⟨

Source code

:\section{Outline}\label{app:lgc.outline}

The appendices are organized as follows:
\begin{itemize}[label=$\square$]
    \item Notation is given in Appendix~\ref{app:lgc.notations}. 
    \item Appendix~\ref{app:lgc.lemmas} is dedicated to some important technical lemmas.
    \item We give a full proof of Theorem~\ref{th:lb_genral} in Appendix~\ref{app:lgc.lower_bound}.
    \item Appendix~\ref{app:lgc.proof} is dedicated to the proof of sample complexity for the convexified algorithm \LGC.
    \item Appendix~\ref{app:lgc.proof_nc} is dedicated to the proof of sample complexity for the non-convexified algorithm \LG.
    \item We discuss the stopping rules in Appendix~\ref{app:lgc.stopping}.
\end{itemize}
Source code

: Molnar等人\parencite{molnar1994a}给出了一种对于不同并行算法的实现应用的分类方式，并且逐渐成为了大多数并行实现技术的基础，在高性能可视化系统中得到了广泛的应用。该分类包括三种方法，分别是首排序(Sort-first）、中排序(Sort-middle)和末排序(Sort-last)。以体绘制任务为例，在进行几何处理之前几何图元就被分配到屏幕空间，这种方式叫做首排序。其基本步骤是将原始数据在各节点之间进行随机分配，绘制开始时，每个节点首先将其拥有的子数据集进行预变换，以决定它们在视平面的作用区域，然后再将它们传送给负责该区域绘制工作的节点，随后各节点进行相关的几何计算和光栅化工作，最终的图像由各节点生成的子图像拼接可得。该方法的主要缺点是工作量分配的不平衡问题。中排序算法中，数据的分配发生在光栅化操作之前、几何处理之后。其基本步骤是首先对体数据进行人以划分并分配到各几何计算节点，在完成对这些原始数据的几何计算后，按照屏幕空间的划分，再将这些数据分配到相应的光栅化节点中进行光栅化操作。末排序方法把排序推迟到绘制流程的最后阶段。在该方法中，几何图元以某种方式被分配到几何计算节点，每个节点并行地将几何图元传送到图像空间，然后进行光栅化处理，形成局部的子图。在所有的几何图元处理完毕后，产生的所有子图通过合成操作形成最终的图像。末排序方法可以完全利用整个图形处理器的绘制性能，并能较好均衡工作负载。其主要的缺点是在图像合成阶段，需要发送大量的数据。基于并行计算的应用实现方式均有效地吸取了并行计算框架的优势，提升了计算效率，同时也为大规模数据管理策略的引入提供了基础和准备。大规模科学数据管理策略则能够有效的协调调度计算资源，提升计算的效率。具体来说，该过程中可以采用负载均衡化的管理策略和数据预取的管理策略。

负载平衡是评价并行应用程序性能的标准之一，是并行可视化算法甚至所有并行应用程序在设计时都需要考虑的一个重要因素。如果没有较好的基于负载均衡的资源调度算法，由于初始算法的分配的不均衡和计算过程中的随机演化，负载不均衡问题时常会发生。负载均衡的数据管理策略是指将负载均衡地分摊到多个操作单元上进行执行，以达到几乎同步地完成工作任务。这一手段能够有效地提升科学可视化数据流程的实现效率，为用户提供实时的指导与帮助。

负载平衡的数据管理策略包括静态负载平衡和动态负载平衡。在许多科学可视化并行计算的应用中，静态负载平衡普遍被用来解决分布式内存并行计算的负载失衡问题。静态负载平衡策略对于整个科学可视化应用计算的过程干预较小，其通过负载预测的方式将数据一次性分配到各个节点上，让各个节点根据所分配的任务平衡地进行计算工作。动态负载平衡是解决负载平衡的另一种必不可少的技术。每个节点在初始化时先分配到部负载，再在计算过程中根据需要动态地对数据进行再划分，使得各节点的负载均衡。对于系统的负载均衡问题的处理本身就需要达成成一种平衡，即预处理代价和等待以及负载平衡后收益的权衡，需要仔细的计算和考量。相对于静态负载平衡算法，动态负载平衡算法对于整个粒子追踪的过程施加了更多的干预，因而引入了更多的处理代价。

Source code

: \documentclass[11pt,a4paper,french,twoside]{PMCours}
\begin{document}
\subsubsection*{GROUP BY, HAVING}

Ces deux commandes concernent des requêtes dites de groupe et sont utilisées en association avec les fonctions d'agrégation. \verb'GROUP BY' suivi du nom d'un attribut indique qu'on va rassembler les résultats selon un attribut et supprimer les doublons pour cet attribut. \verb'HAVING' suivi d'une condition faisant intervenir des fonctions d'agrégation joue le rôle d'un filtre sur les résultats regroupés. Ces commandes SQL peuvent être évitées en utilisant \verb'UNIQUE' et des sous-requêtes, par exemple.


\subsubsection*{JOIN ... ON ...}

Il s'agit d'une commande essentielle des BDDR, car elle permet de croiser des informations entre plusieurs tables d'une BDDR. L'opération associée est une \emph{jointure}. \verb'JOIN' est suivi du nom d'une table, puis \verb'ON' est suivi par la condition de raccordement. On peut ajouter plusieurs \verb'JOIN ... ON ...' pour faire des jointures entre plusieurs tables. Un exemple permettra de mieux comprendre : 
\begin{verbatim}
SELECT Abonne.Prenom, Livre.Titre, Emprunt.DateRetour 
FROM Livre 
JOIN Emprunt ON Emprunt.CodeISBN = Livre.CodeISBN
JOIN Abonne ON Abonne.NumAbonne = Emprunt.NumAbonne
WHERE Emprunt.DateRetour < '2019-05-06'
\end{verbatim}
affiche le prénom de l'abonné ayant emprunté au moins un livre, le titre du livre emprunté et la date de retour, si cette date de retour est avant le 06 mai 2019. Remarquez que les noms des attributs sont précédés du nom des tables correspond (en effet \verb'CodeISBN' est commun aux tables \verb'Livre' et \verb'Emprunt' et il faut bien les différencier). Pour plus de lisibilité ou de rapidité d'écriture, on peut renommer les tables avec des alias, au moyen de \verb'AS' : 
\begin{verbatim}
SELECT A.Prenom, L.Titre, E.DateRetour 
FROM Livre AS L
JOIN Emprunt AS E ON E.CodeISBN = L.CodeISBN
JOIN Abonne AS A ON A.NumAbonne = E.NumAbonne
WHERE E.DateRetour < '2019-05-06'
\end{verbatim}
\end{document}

⟩
⟨

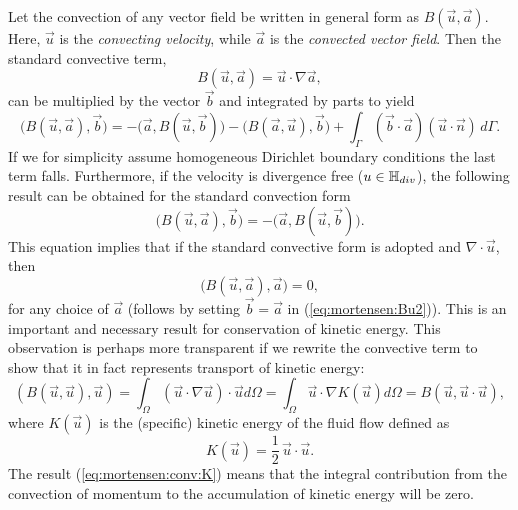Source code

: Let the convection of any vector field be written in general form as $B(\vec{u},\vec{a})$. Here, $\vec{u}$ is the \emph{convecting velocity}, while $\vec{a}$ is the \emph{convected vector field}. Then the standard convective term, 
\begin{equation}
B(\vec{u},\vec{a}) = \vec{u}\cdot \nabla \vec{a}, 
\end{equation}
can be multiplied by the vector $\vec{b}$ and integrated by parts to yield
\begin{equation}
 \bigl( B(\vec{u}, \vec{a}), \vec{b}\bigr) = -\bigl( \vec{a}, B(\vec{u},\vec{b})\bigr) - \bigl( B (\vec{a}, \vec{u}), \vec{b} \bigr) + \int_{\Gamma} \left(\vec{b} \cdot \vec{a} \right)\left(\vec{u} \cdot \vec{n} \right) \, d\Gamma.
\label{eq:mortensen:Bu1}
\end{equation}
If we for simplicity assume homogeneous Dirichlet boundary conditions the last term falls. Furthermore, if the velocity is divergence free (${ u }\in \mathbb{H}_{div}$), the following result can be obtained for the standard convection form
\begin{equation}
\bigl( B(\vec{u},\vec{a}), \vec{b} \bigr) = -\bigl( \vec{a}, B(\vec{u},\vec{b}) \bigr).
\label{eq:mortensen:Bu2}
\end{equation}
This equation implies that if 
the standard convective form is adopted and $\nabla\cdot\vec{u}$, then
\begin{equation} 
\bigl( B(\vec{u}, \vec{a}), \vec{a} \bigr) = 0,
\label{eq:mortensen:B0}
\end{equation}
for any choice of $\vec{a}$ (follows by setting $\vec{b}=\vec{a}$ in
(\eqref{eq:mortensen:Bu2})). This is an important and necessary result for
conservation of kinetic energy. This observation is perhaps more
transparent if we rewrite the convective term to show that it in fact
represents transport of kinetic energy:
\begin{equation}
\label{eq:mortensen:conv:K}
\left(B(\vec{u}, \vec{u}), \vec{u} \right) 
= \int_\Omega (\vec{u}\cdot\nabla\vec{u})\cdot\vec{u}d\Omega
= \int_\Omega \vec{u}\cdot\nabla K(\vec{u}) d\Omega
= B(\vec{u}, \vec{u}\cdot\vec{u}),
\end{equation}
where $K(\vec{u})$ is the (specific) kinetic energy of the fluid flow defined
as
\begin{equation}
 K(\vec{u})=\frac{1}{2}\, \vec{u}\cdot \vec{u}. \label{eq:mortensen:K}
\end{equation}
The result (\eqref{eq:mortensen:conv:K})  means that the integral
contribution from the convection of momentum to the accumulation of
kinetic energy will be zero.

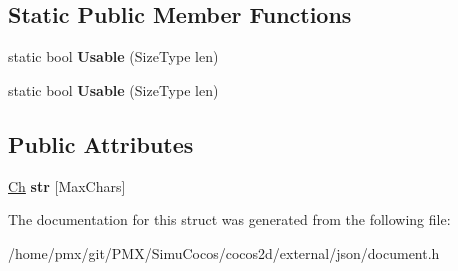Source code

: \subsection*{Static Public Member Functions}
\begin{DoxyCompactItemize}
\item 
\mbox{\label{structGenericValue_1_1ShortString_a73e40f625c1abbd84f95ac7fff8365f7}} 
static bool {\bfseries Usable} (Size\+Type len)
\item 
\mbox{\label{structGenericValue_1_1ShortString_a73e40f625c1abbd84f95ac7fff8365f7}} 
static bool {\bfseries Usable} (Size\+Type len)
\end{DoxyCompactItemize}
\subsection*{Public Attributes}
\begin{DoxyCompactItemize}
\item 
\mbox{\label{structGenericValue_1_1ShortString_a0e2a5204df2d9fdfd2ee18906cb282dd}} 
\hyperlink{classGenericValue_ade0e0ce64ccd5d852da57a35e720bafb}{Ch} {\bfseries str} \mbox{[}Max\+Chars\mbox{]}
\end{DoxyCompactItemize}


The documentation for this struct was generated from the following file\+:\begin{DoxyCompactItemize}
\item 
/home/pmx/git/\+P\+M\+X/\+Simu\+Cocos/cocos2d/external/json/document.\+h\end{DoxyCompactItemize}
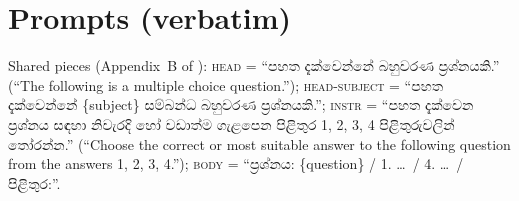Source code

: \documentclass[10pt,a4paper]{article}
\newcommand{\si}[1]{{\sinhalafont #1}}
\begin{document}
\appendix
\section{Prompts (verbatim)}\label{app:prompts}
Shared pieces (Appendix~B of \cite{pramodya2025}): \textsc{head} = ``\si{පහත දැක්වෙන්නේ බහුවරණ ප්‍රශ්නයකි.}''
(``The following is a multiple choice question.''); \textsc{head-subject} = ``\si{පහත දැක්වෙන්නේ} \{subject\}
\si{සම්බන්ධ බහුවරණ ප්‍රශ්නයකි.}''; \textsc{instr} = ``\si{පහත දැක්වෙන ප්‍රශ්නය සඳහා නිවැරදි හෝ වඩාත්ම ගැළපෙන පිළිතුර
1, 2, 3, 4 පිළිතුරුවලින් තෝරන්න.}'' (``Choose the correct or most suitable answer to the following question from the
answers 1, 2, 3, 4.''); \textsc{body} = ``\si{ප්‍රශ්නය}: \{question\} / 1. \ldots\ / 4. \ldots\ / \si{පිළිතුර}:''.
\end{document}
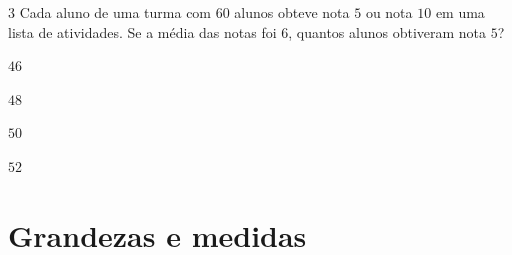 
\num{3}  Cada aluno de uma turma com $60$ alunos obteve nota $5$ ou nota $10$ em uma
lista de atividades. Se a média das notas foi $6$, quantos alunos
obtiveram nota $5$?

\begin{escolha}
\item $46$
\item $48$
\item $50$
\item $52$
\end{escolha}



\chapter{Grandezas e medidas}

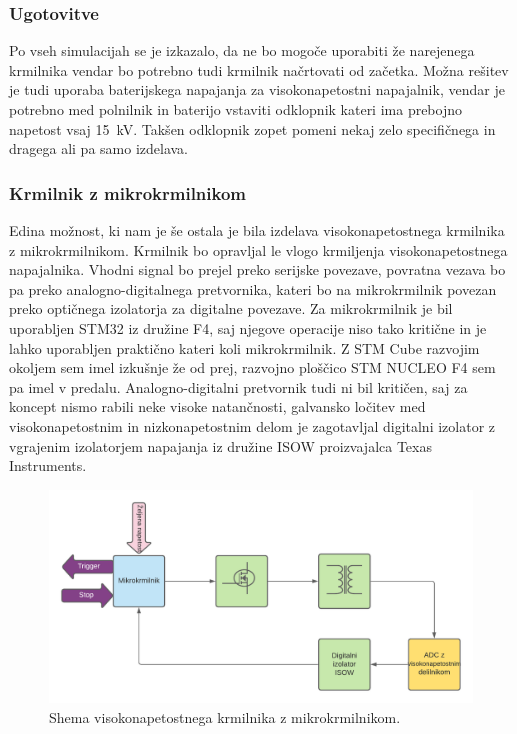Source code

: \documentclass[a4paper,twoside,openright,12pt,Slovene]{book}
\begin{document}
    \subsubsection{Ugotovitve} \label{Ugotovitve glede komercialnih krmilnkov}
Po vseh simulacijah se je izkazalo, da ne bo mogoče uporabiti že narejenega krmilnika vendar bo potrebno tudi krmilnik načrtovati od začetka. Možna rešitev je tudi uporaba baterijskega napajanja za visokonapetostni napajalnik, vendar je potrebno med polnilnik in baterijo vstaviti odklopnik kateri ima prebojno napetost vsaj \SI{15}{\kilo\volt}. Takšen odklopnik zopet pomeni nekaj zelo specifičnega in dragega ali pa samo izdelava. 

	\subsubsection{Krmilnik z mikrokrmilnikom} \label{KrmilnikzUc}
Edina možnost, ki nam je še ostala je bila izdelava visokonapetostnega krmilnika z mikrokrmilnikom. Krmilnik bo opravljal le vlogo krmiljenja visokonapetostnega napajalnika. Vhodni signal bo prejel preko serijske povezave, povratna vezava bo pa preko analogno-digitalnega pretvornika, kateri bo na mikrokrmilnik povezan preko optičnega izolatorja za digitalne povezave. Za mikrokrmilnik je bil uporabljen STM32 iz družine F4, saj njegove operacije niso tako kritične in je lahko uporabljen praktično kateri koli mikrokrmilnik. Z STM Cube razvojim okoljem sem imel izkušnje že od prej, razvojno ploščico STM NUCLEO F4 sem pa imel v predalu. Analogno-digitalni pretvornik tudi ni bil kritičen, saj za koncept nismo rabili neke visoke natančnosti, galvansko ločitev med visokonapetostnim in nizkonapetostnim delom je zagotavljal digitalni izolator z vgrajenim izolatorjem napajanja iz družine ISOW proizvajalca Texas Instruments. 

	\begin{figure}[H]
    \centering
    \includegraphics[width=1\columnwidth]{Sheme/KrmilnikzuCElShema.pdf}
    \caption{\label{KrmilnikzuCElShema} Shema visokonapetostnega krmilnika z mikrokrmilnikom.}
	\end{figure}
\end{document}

⟩

Required action: Find every line in the records that has the word "alunos". Copy those lines.

Solution to this exercise:
\num{3}  Cada aluno de uma turma com $60$ alunos obteve nota $5$ ou nota $10$ em uma
lista de atividades. Se a média das notas foi $6$, quantos alunos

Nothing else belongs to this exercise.